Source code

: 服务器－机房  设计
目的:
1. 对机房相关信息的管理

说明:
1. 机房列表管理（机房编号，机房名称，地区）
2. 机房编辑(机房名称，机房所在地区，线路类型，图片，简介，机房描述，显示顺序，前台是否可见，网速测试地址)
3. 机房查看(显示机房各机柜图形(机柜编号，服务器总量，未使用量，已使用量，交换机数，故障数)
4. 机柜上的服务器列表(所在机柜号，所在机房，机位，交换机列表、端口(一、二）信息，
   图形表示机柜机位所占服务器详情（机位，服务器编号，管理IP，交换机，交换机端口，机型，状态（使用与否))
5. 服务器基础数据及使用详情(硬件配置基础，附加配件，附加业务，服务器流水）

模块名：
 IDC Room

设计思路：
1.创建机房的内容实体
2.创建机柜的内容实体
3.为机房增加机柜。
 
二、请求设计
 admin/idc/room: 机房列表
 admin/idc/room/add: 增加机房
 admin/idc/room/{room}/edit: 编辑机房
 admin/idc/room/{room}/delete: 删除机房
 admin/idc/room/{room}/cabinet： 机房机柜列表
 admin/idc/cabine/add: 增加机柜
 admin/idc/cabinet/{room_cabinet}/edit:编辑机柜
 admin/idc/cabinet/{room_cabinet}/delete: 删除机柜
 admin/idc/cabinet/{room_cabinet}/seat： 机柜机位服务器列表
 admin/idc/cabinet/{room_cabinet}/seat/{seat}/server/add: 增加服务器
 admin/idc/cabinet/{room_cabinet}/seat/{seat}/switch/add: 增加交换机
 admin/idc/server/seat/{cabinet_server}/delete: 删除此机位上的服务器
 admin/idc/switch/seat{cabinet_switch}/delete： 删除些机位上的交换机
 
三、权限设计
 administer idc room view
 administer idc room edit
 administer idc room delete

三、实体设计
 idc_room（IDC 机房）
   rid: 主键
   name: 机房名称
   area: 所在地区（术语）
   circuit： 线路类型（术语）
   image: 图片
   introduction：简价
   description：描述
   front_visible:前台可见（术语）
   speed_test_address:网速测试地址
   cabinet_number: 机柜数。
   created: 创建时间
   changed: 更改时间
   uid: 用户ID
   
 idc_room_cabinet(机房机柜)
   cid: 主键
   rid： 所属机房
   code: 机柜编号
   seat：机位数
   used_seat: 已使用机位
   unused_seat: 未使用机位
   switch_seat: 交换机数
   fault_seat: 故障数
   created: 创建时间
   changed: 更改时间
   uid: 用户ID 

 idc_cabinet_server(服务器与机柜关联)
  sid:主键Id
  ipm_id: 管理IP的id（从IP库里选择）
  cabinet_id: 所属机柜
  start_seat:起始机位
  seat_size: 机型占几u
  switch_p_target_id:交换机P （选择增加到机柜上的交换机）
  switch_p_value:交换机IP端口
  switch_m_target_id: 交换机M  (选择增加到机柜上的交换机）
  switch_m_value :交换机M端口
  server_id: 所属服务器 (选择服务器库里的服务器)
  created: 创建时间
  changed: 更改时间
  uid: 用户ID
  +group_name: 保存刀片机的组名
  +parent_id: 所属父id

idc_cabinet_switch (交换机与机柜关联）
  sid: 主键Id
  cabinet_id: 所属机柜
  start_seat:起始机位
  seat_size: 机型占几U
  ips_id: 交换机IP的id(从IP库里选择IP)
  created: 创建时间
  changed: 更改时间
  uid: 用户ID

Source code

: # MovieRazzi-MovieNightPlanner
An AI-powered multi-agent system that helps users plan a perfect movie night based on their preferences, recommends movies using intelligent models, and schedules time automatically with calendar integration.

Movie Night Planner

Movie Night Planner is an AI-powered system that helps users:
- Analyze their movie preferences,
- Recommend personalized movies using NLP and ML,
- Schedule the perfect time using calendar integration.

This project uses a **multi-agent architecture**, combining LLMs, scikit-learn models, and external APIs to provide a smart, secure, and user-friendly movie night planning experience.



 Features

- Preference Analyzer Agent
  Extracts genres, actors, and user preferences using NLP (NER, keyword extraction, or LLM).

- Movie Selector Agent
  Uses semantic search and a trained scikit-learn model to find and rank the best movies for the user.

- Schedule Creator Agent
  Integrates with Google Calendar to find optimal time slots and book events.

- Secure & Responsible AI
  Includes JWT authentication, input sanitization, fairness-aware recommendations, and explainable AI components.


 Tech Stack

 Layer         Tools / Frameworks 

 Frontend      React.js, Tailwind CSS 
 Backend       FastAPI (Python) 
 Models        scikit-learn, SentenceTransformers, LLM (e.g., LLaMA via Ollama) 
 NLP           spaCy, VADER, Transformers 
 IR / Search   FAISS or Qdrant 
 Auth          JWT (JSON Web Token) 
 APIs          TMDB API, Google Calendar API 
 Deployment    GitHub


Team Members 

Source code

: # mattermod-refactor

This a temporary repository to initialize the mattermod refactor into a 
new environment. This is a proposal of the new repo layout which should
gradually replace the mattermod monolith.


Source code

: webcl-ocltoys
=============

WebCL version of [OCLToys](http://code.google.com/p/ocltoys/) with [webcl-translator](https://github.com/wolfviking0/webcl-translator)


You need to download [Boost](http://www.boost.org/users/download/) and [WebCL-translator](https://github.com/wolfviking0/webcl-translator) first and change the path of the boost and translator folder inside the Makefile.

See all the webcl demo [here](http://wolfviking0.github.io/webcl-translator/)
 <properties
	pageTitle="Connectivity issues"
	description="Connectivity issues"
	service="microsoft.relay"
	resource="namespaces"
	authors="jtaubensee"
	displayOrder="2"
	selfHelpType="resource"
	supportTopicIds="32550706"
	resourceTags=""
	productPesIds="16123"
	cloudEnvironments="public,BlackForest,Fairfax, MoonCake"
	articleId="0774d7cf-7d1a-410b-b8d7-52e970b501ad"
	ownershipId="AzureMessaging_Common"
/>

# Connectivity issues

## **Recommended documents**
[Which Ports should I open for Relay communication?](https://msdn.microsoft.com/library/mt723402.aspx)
........
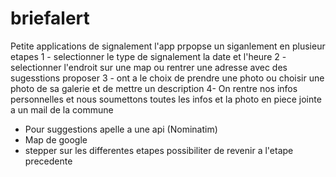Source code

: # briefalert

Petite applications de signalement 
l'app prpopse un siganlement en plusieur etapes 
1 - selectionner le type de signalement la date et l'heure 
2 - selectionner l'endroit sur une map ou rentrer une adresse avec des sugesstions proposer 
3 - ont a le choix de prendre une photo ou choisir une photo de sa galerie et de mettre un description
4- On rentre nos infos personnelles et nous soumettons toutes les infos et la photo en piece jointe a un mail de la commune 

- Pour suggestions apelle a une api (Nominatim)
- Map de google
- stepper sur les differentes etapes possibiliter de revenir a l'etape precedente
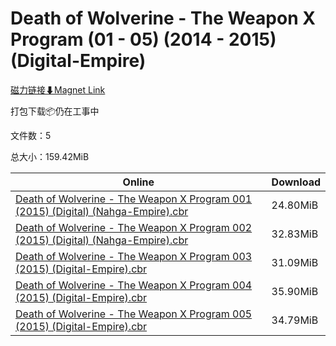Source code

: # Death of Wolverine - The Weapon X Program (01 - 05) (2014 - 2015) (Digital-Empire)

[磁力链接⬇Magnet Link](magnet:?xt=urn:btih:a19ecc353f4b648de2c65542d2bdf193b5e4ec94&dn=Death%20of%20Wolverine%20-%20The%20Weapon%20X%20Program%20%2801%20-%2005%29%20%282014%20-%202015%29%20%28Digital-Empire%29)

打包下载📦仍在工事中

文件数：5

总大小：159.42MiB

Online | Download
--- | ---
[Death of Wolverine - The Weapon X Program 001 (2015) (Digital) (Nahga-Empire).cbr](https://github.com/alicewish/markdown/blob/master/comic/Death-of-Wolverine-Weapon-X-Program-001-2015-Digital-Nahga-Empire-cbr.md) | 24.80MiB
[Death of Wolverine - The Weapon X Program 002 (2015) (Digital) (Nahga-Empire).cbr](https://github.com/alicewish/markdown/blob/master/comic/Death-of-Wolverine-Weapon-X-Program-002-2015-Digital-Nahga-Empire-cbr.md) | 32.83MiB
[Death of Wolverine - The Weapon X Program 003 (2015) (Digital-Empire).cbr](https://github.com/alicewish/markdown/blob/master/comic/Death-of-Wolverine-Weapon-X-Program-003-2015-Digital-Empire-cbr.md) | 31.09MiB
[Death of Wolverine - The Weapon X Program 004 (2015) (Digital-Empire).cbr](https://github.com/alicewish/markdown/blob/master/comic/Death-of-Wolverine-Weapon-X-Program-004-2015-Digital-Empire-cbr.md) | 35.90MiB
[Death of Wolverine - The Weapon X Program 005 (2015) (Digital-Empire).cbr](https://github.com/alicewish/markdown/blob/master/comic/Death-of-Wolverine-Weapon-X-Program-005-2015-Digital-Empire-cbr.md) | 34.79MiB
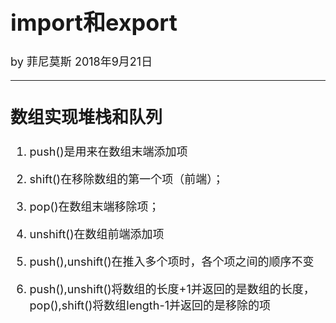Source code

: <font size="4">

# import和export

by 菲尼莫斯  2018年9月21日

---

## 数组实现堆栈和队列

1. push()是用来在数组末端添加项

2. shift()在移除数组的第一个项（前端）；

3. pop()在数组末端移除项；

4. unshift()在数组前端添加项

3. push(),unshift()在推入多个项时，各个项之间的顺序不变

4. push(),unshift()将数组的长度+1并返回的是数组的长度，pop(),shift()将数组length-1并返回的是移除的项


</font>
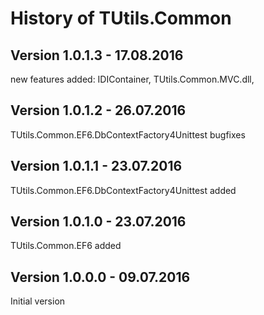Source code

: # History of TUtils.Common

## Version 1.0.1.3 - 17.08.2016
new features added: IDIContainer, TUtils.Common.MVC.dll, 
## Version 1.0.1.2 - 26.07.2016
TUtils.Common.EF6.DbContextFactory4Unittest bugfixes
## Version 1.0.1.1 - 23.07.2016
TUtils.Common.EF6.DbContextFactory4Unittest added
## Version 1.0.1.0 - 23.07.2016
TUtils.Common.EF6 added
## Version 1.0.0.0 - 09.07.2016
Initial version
........
How to complete this task:
Show the lines of the material that contain the word "unshift".

Exercise response:
4. unshift()在数组前端添加项
3. push(),unshift()在推入多个项时，各个项之间的顺序不变
4. push(),unshift()将数组的长度+1并返回的是数组的长度，pop(),shift()将数组length-1并返回的是移除的项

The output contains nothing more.